Für mich ist die Ernährungssicherheit der Bevölkerung nicht nur eine moralische, sondern auch eine grundlegende Pflicht der Politik, vergleichbar mit der Gesundheit. Mit Blick auf das Volumen des Bundeshaushaltes 2022 fällt der Regierung sicher eine bessere Lösung ein, als sich im politischen Klein-klein von Finanzierungsfragen und Parteipositionen zu verhaken. Die Ampel ist aufgerufen, hier einen tragfähigen Kompromiss zu finden, denn nur mit einem klaren langfristigen Finanzierungsrahmen wird die von Özdemir beschworene zukunftsfeste Tierhaltung gelingen.
Ein Mischmodell, hinter dem sich auch Grüne und FDP versammeln könnten, wäre beispielsweise eine marktfinanzierte Tierwohlabgabe verbunden mit einer ergänzenden jährlichen Zuweisung von zweckgebundenen Haushaltsmitteln durch das Bundesministerium für Finanzen (BMF) an das Bundesministerium für Ernährung und Landwirtschaft (BMEL). So könnte Bundesminister Cem Özdemir den Tierhaltern die notwendige langfristige Mehrkostenerstattung über einen Zeitraum von 20 Jahren garantieren. Der Markt wird dies kurzfristig nicht leisten können. Verbunden mit einer regelmäßigen Evaluierung des Marktanteiles und der realen Produktionskosten würde damit ein sicheres Finanzierungssystem etabliert.“
Herkunftskennzeichnung weiterer wichtiger Baustein
Für den Erfolg des vorgestellten Eckpunkte-Plans braucht es neben der Haltungskennzeichnung auch eine umfassende und verbindliche Herkunftskennzeichnung, unterstreicht Ripke: „Über 80 % der Verbraucher wünschen sich laut Umfragen diese Transparenz für ihre Konsumentscheidung. Das verbindliche Herkunftskennzeichen muss politisch und technisch sofort entwickelt werden, damit es zum 1. Januar 2023 zur Anwendung kommen kann. Es ist eine wichtige Grundlage der Finanzierung einer Tierwohlabgabe.

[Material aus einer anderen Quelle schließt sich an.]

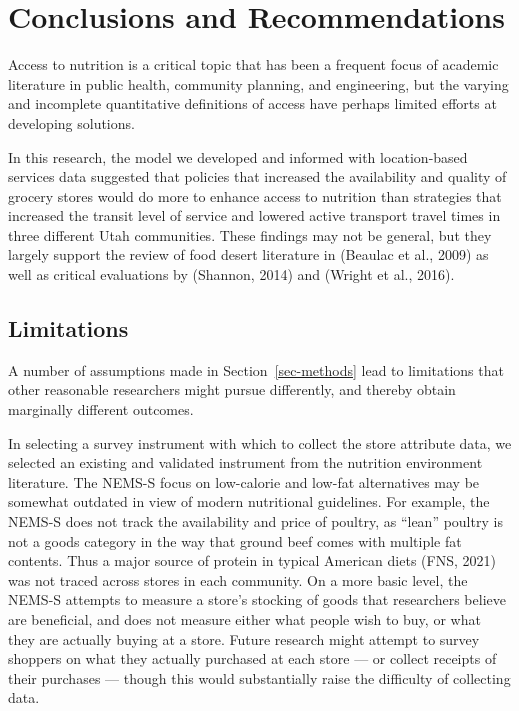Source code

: \documentclass[
  letterpaper,
  number,
  review,
  doubleblind,
  3p]{elsarticle}
\begin{document}

\section{Conclusions and Recommendations}\label{sec-conclude}

Access to nutrition is a critical topic that has been a frequent focus
of academic literature in public health, community planning, and
engineering, but the varying and incomplete quantitative definitions of
access have perhaps limited efforts at developing solutions.

In this research, the model we developed and informed with
location-based services data suggested that policies that increased the
availability and quality of grocery stores would do more to enhance
access to nutrition than strategies that increased the transit level of
service and lowered active transport travel times in three different
Utah communities. These findings may not be general, but they largely
support the review of food desert literature in (Beaulac et al., 2009)
as well as critical evaluations by (Shannon, 2014) and (Wright et al.,
2016).

\subsection{Limitations}\label{sec-limitations}

A number of assumptions made in Section~\ref{sec-methods} lead to
limitations that other reasonable researchers might pursue differently,
and thereby obtain marginally different outcomes.

In selecting a survey instrument with which to collect the store
attribute data, we selected an existing and validated instrument from
the nutrition environment literature. The NEMS-S focus on low-calorie
and low-fat alternatives may be somewhat outdated in view of modern
nutritional guidelines. For example, the NEMS-S does not track the
availability and price of poultry, as ``lean'' poultry is not a goods
category in the way that ground beef comes with multiple fat contents.
Thus a major source of protein in typical American diets (FNS, 2021) was
not traced across stores in each community. On a more basic level, the
NEMS-S attempts to measure a store's stocking of goods that researchers
believe are beneficial, and does not measure either what people wish to
buy, or what they are actually buying at a store. Future research might
attempt to survey shoppers on what they actually purchased at each store
--- or collect receipts of their purchases --- though this would
substantially raise the difficulty of collecting data.
\end{document}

Gerade weil die Menschen in Deutschland aktuell aufgrund der Inflation und der steigenden Lebenshaltungskosten äußerst preissensibel reagieren, sind Politik und Handel gut beraten, auf die Markt-Realitäten zu schauen: So kommt beispielsweise 90 % der Nachfrage nach Geflügelfleisch aus der Haltungsstufe 2 der Initiative Tierwohl. Der Verbraucher lässt sich nicht in immer höhere Haltungsstufen hineinzwingen, die sich viele einfach nicht leisten können.“
Laut Ripke sei es genau deshalb ganz entscheidend, dass die Frage der Finanzierung zusammen mit der Haltungs- und Herkunftskennzeichnung ganz nach oben auf die politische Agenda komme. Einzeln und für sich werden die drei Bereiche keine Lösung finden. „Nehmt in der Berliner Politik alle endlich klare Haltung ein und kommt schnell in die Umsetzung! Das gebietet die Gesamtverantwortung. Es steht zu viel auf dem Spiel“, appelliert der ZDG-Präsident und langgediente Agrar-Staatssekretär.